GravField, a research-through-design, co-located MR performance system where an object jockey live-configures virtual objects with real-time, parameterized digital physics to influence headset-wearing participants'movement, offers empirical insights and design principles for MR systems that can guide group movement through embodied, felt dynamics while preserving participants'sense of agency.

Abstract

Mixed Reality (MR) increasingly explores how virtual elements can shape physical behavior, yet how MR objects guide group movement remains underexplored. We address this gap by examining how virtual objects can nudge collective, co-located movement without relying on explicit instructions or choreography. We developed GravField, a research-through-design, co-located MR performance system where an "object jockey" live-configures virtual objects (e.g., ropes, springs, magnetic fields) with real-time, parameterized "digital physics" (e.g., weight, elasticity, force) to influence headset-wearing participants' movement, made perceptible through augmented visual and audio feedback serving as cognitive-somatic cues. Our bricolage analysis of the performances, based on video, interviews, soma trajectories, and field notes, indicates that these live nudges support emergent intercorporeal coordination and that ambiguity and real-time configuration sustain open-ended, exploratory engagement.

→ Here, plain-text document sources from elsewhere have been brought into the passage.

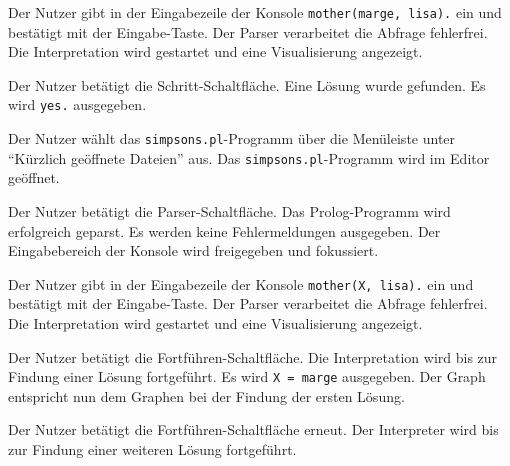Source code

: \documentclass[parskip=full,11pt,twoside]{scrartcl}
\begin{document}
{Der Nutzer gibt in der Eingabezeile der Konsole \texttt{mother(marge, lisa).} ein und bestätigt mit der Eingabe-Taste.}
{Der Parser verarbeitet die Abfrage fehlerfrei. Die Interpretation wird gestartet und eine Visualisierung angezeigt.}

{Der Nutzer betätigt die Schritt-Schaltfläche.}
{Eine Lösung wurde gefunden. Es wird \texttt{yes.} ausgegeben.}



{Der Nutzer wählt das \texttt{simpsons.pl}-Programm über die Menüleiste unter \enquote{Kürzlich geöffnete Dateien} aus.}
{Das \texttt{simpsons.pl}-Programm wird im Editor geöffnet.}

{Der Nutzer betätigt die Parser-Schaltfläche.}
{Das Prolog-Programm wird erfolgreich geparst. Es werden keine Fehlermeldungen ausgegeben. Der Eingabebereich der Konsole wird freigegeben und fokussiert.}

{Der Nutzer gibt in der Eingabezeile der Konsole \texttt{mother(X, lisa).} ein und bestätigt mit der Eingabe-Taste.}
{Der Parser verarbeitet die Abfrage fehlerfrei. Die Interpretation wird gestartet und eine Visualisierung angezeigt.}

{Der Nutzer betätigt die Fortführen-Schaltfläche.}
{Die Interpretation wird bis zur Findung einer Lösung fortgeführt. Es wird \texttt{X = marge} ausgegeben. Der Graph entspricht nun dem Graphen bei der Findung der ersten Lösung.}

{Der Nutzer betätigt die Fortführen-Schaltfläche erneut.}
{Der Interpreter wird bis zur Findung einer weiteren Lösung fortgeführt.}
\end{document}
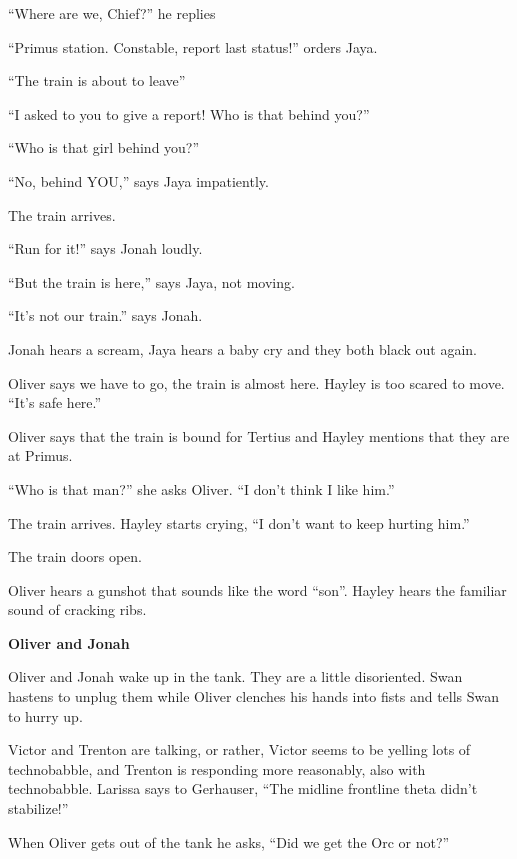 ``Where are we, Chief?'' he replies

``Primus station.  Constable, report last status!'' orders Jaya.

``The train is about to leave''

``I asked to you to give a report!   Who is that behind you?''

``Who is that girl behind you?''

``No, behind YOU,'' says Jaya impatiently.

The train arrives.

``Run for it!'' says Jonah loudly.

``But the train is here,'' says Jaya, not moving.

``It's not our train.'' says Jonah.

Jonah hears a scream, Jaya hears a baby cry and they both black out again.



Oliver says we have to go, the train is almost here.   Hayley is too scared to move.  ``It's safe here.''

Oliver says that the train is bound for Tertius and Hayley mentions that they are at Primus.

``Who is that man?'' she asks Oliver.  ``I don't think I like him.''  

The train arrives.  Hayley starts crying, ``I don't want to keep hurting him.''

The train doors open.

Oliver hears a gunshot that sounds like the word ``son''.  Hayley hears the familiar sound of cracking ribs.



\textbf{Oliver and Jonah}



Oliver and Jonah wake up in the tank.  They are a little disoriented.  Swan hastens to unplug them while Oliver clenches his hands into fists and tells Swan to hurry up.



Victor and Trenton are talking, or rather, Victor seems to be yelling lots of technobabble, and Trenton is responding more reasonably, also with technobabble.  Larissa says to Gerhauser, ``The midline frontline theta didn't stabilize!''

 

When Oliver gets out of the tank he asks, ``Did we get the Orc or not?''

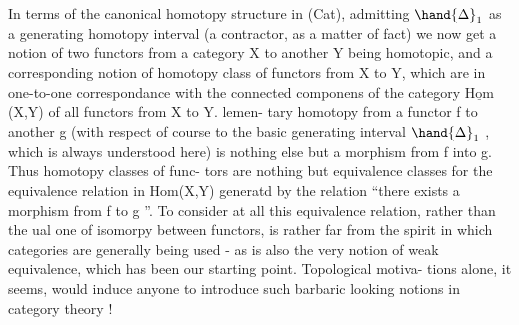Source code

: In terms of the canonical homotopy structure in (Cat),  admitting
$\hand{\Delta}_1$ as a generating homotopy interval (a contractor,  as a matter of fact)\hand{,}
we now get a notion of two functors from a category X to another Y
being homotopic,  and a corresponding notion of homotopy class of functors
from X to Y,  which are in one-to-one correspondance with the connected
componens of the category $\underline{\mathrm{Hom}}$(X,Y) of all functors from X to Y.  lemen-%
tary homotopy from a functor f to another g  (with respect of course to
the basic generating interval $\hand{\Delta}_1$ ,  which is always understood here) is
nothing else but a morphism from f into g.  Thus homotopy classes of func-%
tors are nothing but equivalence classes for the equivalence relation in
Hom(X,Y)  generatd by the relation  ``there exists a morphism from f to
g ''.  To consider at all this equivalence relation,  rather than the ual
one of isomorpy between functors,  is rather far from the spirit in which
categories are generally being used  -   as is also the very notion of
 weak equivalence,  which has been our starting point.  Topological motiva-%
tions alone,  it seems,  would induce anyone to introduce such barbaric
looking notions in category theory !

Ultimately, our work offers empirical insights and design principles for MR systems that can guide group movement through embodied, felt dynamics while preserving participants' sense of agency.

Figures (14)

• Figure 1: System architecture of GravField. HoloKit X headsets stream six-degrees-of-freedom pose data to a Unity server, which computes Mixed Reality Object physics, renders visual effects back to headsets, and sends Open Sound Control messages to Ableton Live for real-time audio synthesis. A spectator iPad and TV display the mixed reality overlay for audience viewing.
• Figure 2: OJ1's TouchOSC control panel for real-time configuration of "digital physics." Three mode buttons (top) switch between the Rope, Spring, and Magnetic MROs, each exposing mode-specific parameter sliders. The OJ adjusts these on-the-fly during a performance to nudge collective movement.
• Figure 3: OJ2's Unity control interface for monitoring participants' real-time state. Left panel: incoming OSC parameters including interpersonal distances, heights, rope velocity and acceleration, and magnetic field values. Background: the simulated scene rendering three participants connected by Rope MROs with real-time data streaming.
• Figure 4: The "Rope" Mixed Reality Object. Left: rope velocity ($v$) maps to audio volume and centripetal acceleration ($a$) to pitch, rewarding faster continuous motion. Right: participants swinging the virtual rope during a performance.
• Figure 5: The "Spring" Mixed Reality Object. Left: horizontal distance ($d$) controls pitch and relative height ($h$) controls a low-pass filter, encouraging push--pull and see-saw dynamics. Right: participants exploring vertical and lateral movements during a performance.